* [Work required] In the material beneath, how many lines contain the word "дубликаты"? Give the count alone.

═══ Input data

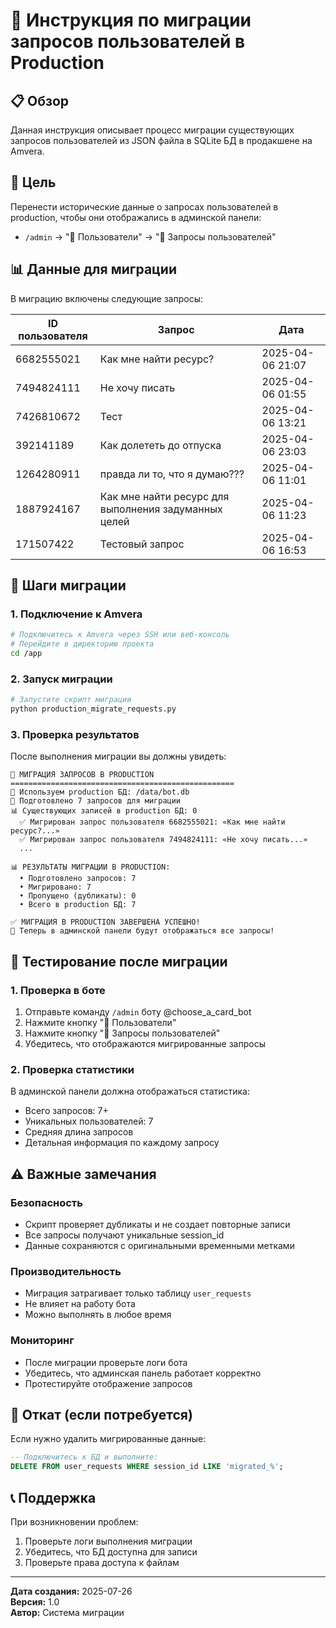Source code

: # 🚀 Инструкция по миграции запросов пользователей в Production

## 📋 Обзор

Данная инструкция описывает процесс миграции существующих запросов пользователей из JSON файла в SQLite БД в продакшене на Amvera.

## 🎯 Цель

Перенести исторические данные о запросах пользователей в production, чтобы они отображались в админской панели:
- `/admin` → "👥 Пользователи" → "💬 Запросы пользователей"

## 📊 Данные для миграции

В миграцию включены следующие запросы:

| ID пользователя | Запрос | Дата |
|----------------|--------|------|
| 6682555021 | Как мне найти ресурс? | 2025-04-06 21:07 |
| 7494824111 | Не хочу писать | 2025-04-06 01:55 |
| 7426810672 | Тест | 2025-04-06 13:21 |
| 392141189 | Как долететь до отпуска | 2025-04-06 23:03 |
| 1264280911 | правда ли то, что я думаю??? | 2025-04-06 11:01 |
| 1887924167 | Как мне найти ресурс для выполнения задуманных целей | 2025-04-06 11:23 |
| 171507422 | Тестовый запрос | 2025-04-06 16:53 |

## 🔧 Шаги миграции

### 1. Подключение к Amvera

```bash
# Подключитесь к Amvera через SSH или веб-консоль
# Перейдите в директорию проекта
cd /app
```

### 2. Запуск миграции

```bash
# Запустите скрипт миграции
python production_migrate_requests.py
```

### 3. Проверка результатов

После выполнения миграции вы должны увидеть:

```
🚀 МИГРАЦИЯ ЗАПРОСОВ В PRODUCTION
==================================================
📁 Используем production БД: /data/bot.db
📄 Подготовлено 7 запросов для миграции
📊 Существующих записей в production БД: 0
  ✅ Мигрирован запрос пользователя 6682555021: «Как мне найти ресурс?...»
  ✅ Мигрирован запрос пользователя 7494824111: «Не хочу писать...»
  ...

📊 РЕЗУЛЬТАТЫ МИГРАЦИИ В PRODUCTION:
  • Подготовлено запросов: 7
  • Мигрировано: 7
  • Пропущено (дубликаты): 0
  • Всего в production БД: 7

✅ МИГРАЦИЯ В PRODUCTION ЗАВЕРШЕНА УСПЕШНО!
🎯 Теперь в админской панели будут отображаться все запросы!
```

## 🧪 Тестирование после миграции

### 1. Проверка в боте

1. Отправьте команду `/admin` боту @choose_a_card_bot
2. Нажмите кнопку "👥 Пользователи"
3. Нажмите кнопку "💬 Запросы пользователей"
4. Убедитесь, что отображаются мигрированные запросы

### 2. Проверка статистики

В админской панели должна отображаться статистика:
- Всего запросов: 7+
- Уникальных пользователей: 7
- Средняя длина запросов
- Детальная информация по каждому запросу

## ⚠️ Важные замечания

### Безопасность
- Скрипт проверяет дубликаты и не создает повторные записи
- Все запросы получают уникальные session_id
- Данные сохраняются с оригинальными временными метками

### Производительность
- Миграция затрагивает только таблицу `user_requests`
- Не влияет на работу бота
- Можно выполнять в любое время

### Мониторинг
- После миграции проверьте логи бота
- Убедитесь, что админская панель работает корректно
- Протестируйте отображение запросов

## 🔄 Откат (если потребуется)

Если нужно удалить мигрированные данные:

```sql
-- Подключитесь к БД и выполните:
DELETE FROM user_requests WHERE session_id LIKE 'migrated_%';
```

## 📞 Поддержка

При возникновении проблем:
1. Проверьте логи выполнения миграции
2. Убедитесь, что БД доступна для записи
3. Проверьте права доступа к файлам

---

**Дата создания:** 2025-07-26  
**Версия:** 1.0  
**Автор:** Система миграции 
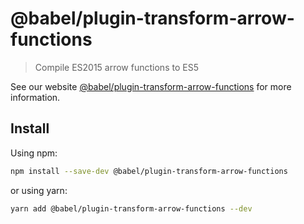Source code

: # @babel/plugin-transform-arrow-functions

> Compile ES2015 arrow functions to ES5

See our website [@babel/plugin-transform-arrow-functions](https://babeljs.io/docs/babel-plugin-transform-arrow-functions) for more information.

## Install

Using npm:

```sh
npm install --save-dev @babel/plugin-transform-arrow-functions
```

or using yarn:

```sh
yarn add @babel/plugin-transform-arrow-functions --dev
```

══════

* [Response below] 2